The business has a huge opportunity to maximize each installation visit with in-home upselling.
Proposed Solution
How might we reduce app interaction time while maximizing product sales?
By researching with users, our technicians, and business stakeholders we can ensure we’re building the right solution for more efficient OnTech appointments. We believe we can create an improved product that will be conducive to upselling the customer in a personalized way that helps complete their smart home ecosystem.
Business Opportunities:
Increase On-Site Sales attachment rate
Raise average dollar per work order
Grow membership and returning customers
Project Vision
Making tech easier, changing how we work.
We wanted to focus on enhancing what the technicians are currently doing well to help them work better with their customers to find the right smart home solution.
UX Activities and Deliverables
Research
The Business: Understanding Customer Expectations
Once we understood the business problem, goals, and KPIs we sought to understand a bit more about the in-home-commerce space and best practices.
We did this through a survey and a competitive and comparative analysis to understand what is common or unique about similar service providers.

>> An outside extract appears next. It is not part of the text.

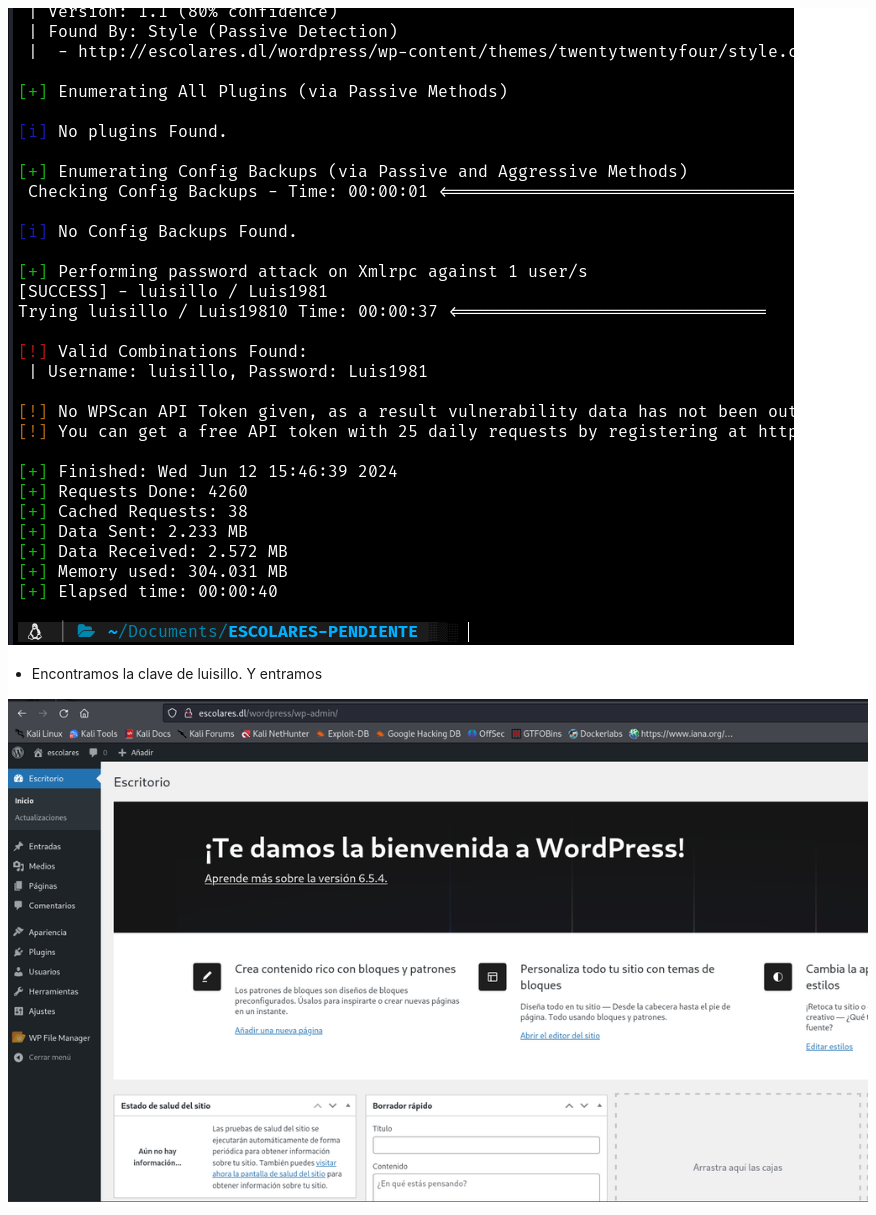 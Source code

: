 ![11](/assets/img/writeups/Escolares/11.png)

- Encontramos la clave de luisillo. Y entramos

![12](/assets/img/writeups/Escolares/12.png)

The companies we chose to analyze in this exercise either provided an at-home experience as a part of their product or service such as trying on pre-selected clothes, or an installation of products within the customer home.
We discovered that many in-home shopping experiences, as well as service providers, utilize a customer onboarding quiz to help provide a more customized e-commerce journey and prime customers for upsells from the technician.
A survey led us to identify the opportunity areas within implementing a quiz, chat, orvirtual assistant type plug-in.
We also knew, from an internal audit, that we could redesign our emails and email flow to better set expectations, communicating with customers at the most meaningful times in the commerce process. This was considered low-hanging fruit because the current emails were unbranded and heavy with large text blocks.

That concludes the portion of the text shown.